Plain-text document sources
▬▬▬▬▬▬▬▬▬▬
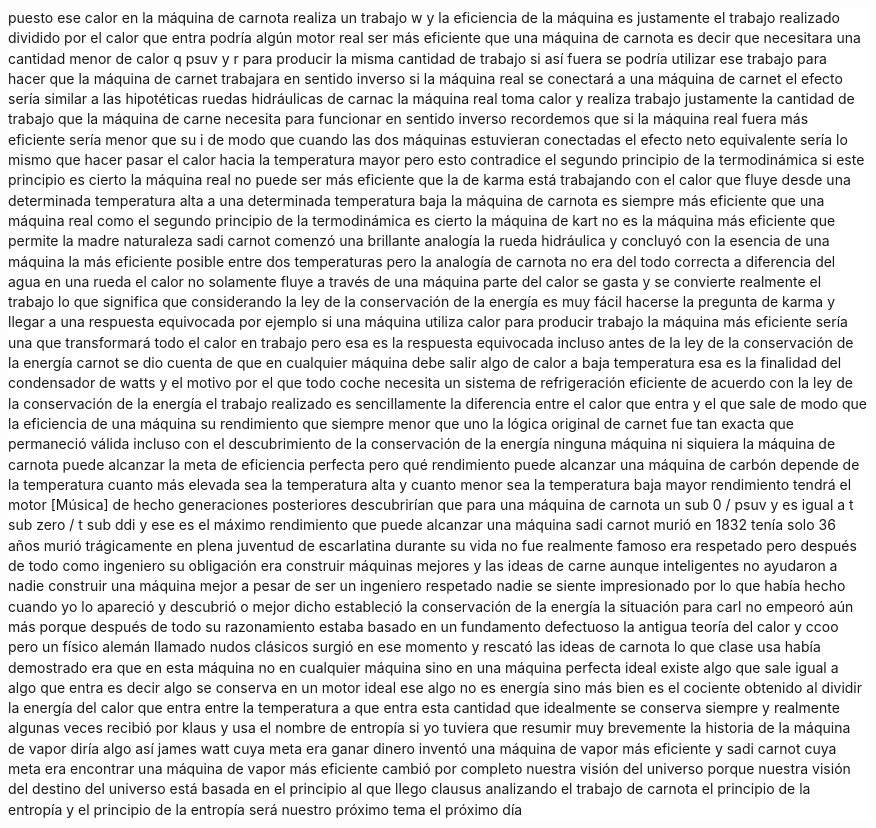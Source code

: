  puesto ese calor en la máquina de carnota realiza un trabajo w y la eficiencia de la máquina es justamente el trabajo realizado dividido por el calor que entra podría algún motor real ser más eficiente que una máquina de carnota es decir que necesitara una cantidad menor de calor q psuv y r para producir la misma cantidad de trabajo si así fuera se podría utilizar ese trabajo para hacer que la máquina de carnet trabajara en sentido inverso si la máquina real se conectará a una máquina de carnet el efecto sería similar a las hipotéticas ruedas hidráulicas de carnac la máquina real toma calor y realiza trabajo justamente la cantidad de trabajo que la máquina de carne necesita para funcionar en sentido inverso recordemos que si la máquina real fuera más eficiente sería menor que su i de modo que cuando las dos máquinas estuvieran conectadas el efecto neto equivalente sería lo mismo que hacer pasar el calor hacia la temperatura mayor pero esto contradice el segundo principio de la termodinámica si este principio es cierto la máquina real no puede ser más eficiente que la de karma está trabajando con el calor que fluye desde una determinada temperatura alta a una determinada temperatura baja la máquina de carnota es siempre más eficiente que una máquina real como el segundo principio de la termodinámica es cierto la máquina de kart no es la máquina más eficiente que permite la madre naturaleza sadi carnot comenzó una brillante analogía la rueda hidráulica y concluyó con la esencia de una máquina la más eficiente posible entre dos temperaturas pero la analogía de carnota no era del todo correcta a diferencia del agua en una rueda el calor no solamente fluye a través de una máquina parte del calor se gasta y se convierte realmente el trabajo lo que significa que considerando la ley de la conservación de la energía es muy fácil hacerse la pregunta de karma y llegar a una respuesta equivocada por ejemplo si una máquina utiliza calor para producir trabajo la máquina más eficiente sería una que transformará todo el calor en trabajo pero esa es la respuesta equivocada incluso antes de la ley de la conservación de la energía carnot se dio cuenta de que en cualquier máquina debe salir algo de calor a baja temperatura esa es la finalidad del condensador de watts y el motivo por el que todo coche necesita un sistema de refrigeración eficiente de acuerdo con la ley de la conservación de la energía el trabajo realizado es sencillamente la diferencia entre el calor que entra y el que sale de modo que la eficiencia de una máquina su rendimiento que siempre menor que uno la lógica original de carnet fue tan exacta que permaneció válida incluso con el descubrimiento de la conservación de la energía ninguna máquina ni siquiera la máquina de carnota puede alcanzar la meta de eficiencia perfecta pero qué rendimiento puede alcanzar una máquina de carbón depende de la temperatura cuanto más elevada sea la temperatura alta y cuanto menor sea la temperatura baja mayor rendimiento tendrá el motor 
 [Música]
 de hecho generaciones posteriores descubrirían que para una máquina de carnota un sub 0 / psuv y es igual a t sub zero / t sub ddi y ese es el máximo rendimiento que puede alcanzar una máquina sadi carnot murió en 1832 tenía solo 36 años murió trágicamente en plena juventud de escarlatina durante su vida no fue realmente famoso era respetado pero después de todo como ingeniero su obligación era construir máquinas mejores y las ideas de carne aunque inteligentes no ayudaron a nadie construir una máquina mejor a pesar de ser un ingeniero respetado nadie se siente impresionado por lo que había hecho cuando yo lo apareció y descubrió o mejor dicho estableció la conservación de la energía la situación para carl no empeoró aún más porque después de todo su razonamiento estaba basado en un fundamento defectuoso la antigua teoría del calor y ccoo pero un físico alemán llamado nudos clásicos surgió en ese momento y rescató las ideas de carnota lo que clase usa había demostrado era que en esta máquina no en cualquier máquina sino en una máquina perfecta ideal existe algo que sale igual a algo que entra es decir algo se conserva en un motor ideal ese algo no es energía sino más bien es el cociente obtenido al dividir la energía del calor que entra entre la temperatura a que entra esta cantidad que idealmente se conserva siempre y realmente algunas veces recibió por klaus y usa el nombre de entropía si yo tuviera que resumir muy brevemente la historia de la máquina de vapor diría algo así james watt cuya meta era ganar dinero inventó una máquina de vapor más eficiente y sadi carnot cuya meta era encontrar una máquina de vapor más eficiente cambió por completo nuestra visión del universo porque nuestra visión del destino del universo está basada en el principio al que llego clausus analizando el trabajo de carnota el principio de la entropía y el principio de la entropía será nuestro próximo tema el próximo día 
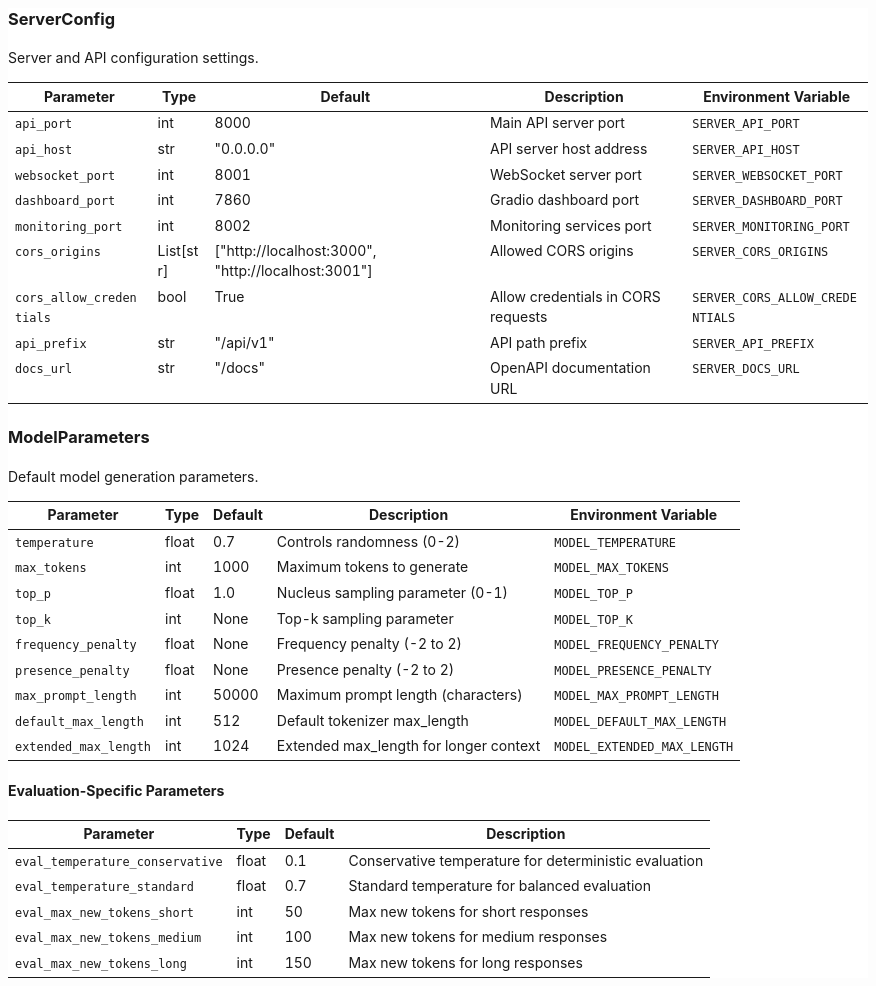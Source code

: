 ### ServerConfig

Server and API configuration settings.

| Parameter | Type | Default | Description | Environment Variable |
|-----------|------|---------|-------------|---------------------|
| `api_port` | int | 8000 | Main API server port | `SERVER_API_PORT` |
| `api_host` | str | "0.0.0.0" | API server host address | `SERVER_API_HOST` |
| `websocket_port` | int | 8001 | WebSocket server port | `SERVER_WEBSOCKET_PORT` |
| `dashboard_port` | int | 7860 | Gradio dashboard port | `SERVER_DASHBOARD_PORT` |
| `monitoring_port` | int | 8002 | Monitoring services port | `SERVER_MONITORING_PORT` |
| `cors_origins` | List[str] | ["http://localhost:3000", "http://localhost:3001"] | Allowed CORS origins | `SERVER_CORS_ORIGINS` |
| `cors_allow_credentials` | bool | True | Allow credentials in CORS requests | `SERVER_CORS_ALLOW_CREDENTIALS` |
| `api_prefix` | str | "/api/v1" | API path prefix | `SERVER_API_PREFIX` |
| `docs_url` | str | "/docs" | OpenAPI documentation URL | `SERVER_DOCS_URL` |

### ModelParameters

Default model generation parameters.

| Parameter | Type | Default | Description | Environment Variable |
|-----------|------|---------|-------------|---------------------|
| `temperature` | float | 0.7 | Controls randomness (0-2) | `MODEL_TEMPERATURE` |
| `max_tokens` | int | 1000 | Maximum tokens to generate | `MODEL_MAX_TOKENS` |
| `top_p` | float | 1.0 | Nucleus sampling parameter (0-1) | `MODEL_TOP_P` |
| `top_k` | int | None | Top-k sampling parameter | `MODEL_TOP_K` |
| `frequency_penalty` | float | None | Frequency penalty (-2 to 2) | `MODEL_FREQUENCY_PENALTY` |
| `presence_penalty` | float | None | Presence penalty (-2 to 2) | `MODEL_PRESENCE_PENALTY` |
| `max_prompt_length` | int | 50000 | Maximum prompt length (characters) | `MODEL_MAX_PROMPT_LENGTH` |
| `default_max_length` | int | 512 | Default tokenizer max_length | `MODEL_DEFAULT_MAX_LENGTH` |
| `extended_max_length` | int | 1024 | Extended max_length for longer context | `MODEL_EXTENDED_MAX_LENGTH` |

#### Evaluation-Specific Parameters

| Parameter | Type | Default | Description |
|-----------|------|---------|-------------|
| `eval_temperature_conservative` | float | 0.1 | Conservative temperature for deterministic evaluation |
| `eval_temperature_standard` | float | 0.7 | Standard temperature for balanced evaluation |
| `eval_max_new_tokens_short` | int | 50 | Max new tokens for short responses |
| `eval_max_new_tokens_medium` | int | 100 | Max new tokens for medium responses |
| `eval_max_new_tokens_long` | int | 150 | Max new tokens for long responses |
▬▬▬▬▬▬▬▬▬▬
Please reproduce the entries above line by line, exactly, leaving out each image.

→ Solution to the exercise
Source code

:  puesto ese calor en la máquina de carnota realiza un trabajo w y la eficiencia de la máquina es justamente el trabajo realizado dividido por el calor que entra podría algún motor real ser más eficiente que una máquina de carnota es decir que necesitara una cantidad menor de calor q psuv y r para producir la misma cantidad de trabajo si así fuera se podría utilizar ese trabajo para hacer que la máquina de carnet trabajara en sentido inverso si la máquina real se conectará a una máquina de carnet el efecto sería similar a las hipotéticas ruedas hidráulicas de carnac la máquina real toma calor y realiza trabajo justamente la cantidad de trabajo que la máquina de carne necesita para funcionar en sentido inverso recordemos que si la máquina real fuera más eficiente sería menor que su i de modo que cuando las dos máquinas estuvieran conectadas el efecto neto equivalente sería lo mismo que hacer pasar el calor hacia la temperatura mayor pero esto contradice el segundo principio de la termodinámica si este principio es cierto la máquina real no puede ser más eficiente que la de karma está trabajando con el calor que fluye desde una determinada temperatura alta a una determinada temperatura baja la máquina de carnota es siempre más eficiente que una máquina real como el segundo principio de la termodinámica es cierto la máquina de kart no es la máquina más eficiente que permite la madre naturaleza sadi carnot comenzó una brillante analogía la rueda hidráulica y concluyó con la esencia de una máquina la más eficiente posible entre dos temperaturas pero la analogía de carnota no era del todo correcta a diferencia del agua en una rueda el calor no solamente fluye a través de una máquina parte del calor se gasta y se convierte realmente el trabajo lo que significa que considerando la ley de la conservación de la energía es muy fácil hacerse la pregunta de karma y llegar a una respuesta equivocada por ejemplo si una máquina utiliza calor para producir trabajo la máquina más eficiente sería una que transformará todo el calor en trabajo pero esa es la respuesta equivocada incluso antes de la ley de la conservación de la energía carnot se dio cuenta de que en cualquier máquina debe salir algo de calor a baja temperatura esa es la finalidad del condensador de watts y el motivo por el que todo coche necesita un sistema de refrigeración eficiente de acuerdo con la ley de la conservación de la energía el trabajo realizado es sencillamente la diferencia entre el calor que entra y el que sale de modo que la eficiencia de una máquina su rendimiento que siempre menor que uno la lógica original de carnet fue tan exacta que permaneció válida incluso con el descubrimiento de la conservación de la energía ninguna máquina ni siquiera la máquina de carnota puede alcanzar la meta de eficiencia perfecta pero qué rendimiento puede alcanzar una máquina de carbón depende de la temperatura cuanto más elevada sea la temperatura alta y cuanto menor sea la temperatura baja mayor rendimiento tendrá el motor 
 [Música]
 de hecho generaciones posteriores descubrirían que para una máquina de carnota un sub 0 / psuv y es igual a t sub zero / t sub ddi y ese es el máximo rendimiento que puede alcanzar una máquina sadi carnot murió en 1832 tenía solo 36 años murió trágicamente en plena juventud de escarlatina durante su vida no fue realmente famoso era respetado pero después de todo como ingeniero su obligación era construir máquinas mejores y las ideas de carne aunque inteligentes no ayudaron a nadie construir una máquina mejor a pesar de ser un ingeniero respetado nadie se siente impresionado por lo que había hecho cuando yo lo apareció y descubrió o mejor dicho estableció la conservación de la energía la situación para carl no empeoró aún más porque después de todo su razonamiento estaba basado en un fundamento defectuoso la antigua teoría del calor y ccoo pero un físico alemán llamado nudos clásicos surgió en ese momento y rescató las ideas de carnota lo que clase usa había demostrado era que en esta máquina no en cualquier máquina sino en una máquina perfecta ideal existe algo que sale igual a algo que entra es decir algo se conserva en un motor ideal ese algo no es energía sino más bien es el cociente obtenido al dividir la energía del calor que entra entre la temperatura a que entra esta cantidad que idealmente se conserva siempre y realmente algunas veces recibió por klaus y usa el nombre de entropía si yo tuviera que resumir muy brevemente la historia de la máquina de vapor diría algo así james watt cuya meta era ganar dinero inventó una máquina de vapor más eficiente y sadi carnot cuya meta era encontrar una máquina de vapor más eficiente cambió por completo nuestra visión del universo porque nuestra visión del destino del universo está basada en el principio al que llego clausus analizando el trabajo de carnota el principio de la entropía y el principio de la entropía será nuestro próximo tema el próximo día 
Source code

: ### ServerConfig

Server and API configuration settings.

| Parameter | Type | Default | Description | Environment Variable |
|-----------|------|---------|-------------|---------------------|
| `api_port` | int | 8000 | Main API server port | `SERVER_API_PORT` |
| `api_host` | str | "0.0.0.0" | API server host address | `SERVER_API_HOST` |
| `websocket_port` | int | 8001 | WebSocket server port | `SERVER_WEBSOCKET_PORT` |
| `dashboard_port` | int | 7860 | Gradio dashboard port | `SERVER_DASHBOARD_PORT` |
| `monitoring_port` | int | 8002 | Monitoring services port | `SERVER_MONITORING_PORT` |
| `cors_origins` | List[str] | ["http://localhost:3000", "http://localhost:3001"] | Allowed CORS origins | `SERVER_CORS_ORIGINS` |
| `cors_allow_credentials` | bool | True | Allow credentials in CORS requests | `SERVER_CORS_ALLOW_CREDENTIALS` |
| `api_prefix` | str | "/api/v1" | API path prefix | `SERVER_API_PREFIX` |
| `docs_url` | str | "/docs" | OpenAPI documentation URL | `SERVER_DOCS_URL` |

### ModelParameters

Default model generation parameters.

| Parameter | Type | Default | Description | Environment Variable |
|-----------|------|---------|-------------|---------------------|
| `temperature` | float | 0.7 | Controls randomness (0-2) | `MODEL_TEMPERATURE` |
| `max_tokens` | int | 1000 | Maximum tokens to generate | `MODEL_MAX_TOKENS` |
| `top_p` | float | 1.0 | Nucleus sampling parameter (0-1) | `MODEL_TOP_P` |
| `top_k` | int | None | Top-k sampling parameter | `MODEL_TOP_K` |
| `frequency_penalty` | float | None | Frequency penalty (-2 to 2) | `MODEL_FREQUENCY_PENALTY` |
| `presence_penalty` | float | None | Presence penalty (-2 to 2) | `MODEL_PRESENCE_PENALTY` |
| `max_prompt_length` | int | 50000 | Maximum prompt length (characters) | `MODEL_MAX_PROMPT_LENGTH` |
| `default_max_length` | int | 512 | Default tokenizer max_length | `MODEL_DEFAULT_MAX_LENGTH` |
| `extended_max_length` | int | 1024 | Extended max_length for longer context | `MODEL_EXTENDED_MAX_LENGTH` |

#### Evaluation-Specific Parameters

| Parameter | Type | Default | Description |
|-----------|------|---------|-------------|
| `eval_temperature_conservative` | float | 0.1 | Conservative temperature for deterministic evaluation |
| `eval_temperature_standard` | float | 0.7 | Standard temperature for balanced evaluation |
| `eval_max_new_tokens_short` | int | 50 | Max new tokens for short responses |
| `eval_max_new_tokens_medium` | int | 100 | Max new tokens for medium responses |
| `eval_max_new_tokens_long` | int | 150 | Max new tokens for long responses |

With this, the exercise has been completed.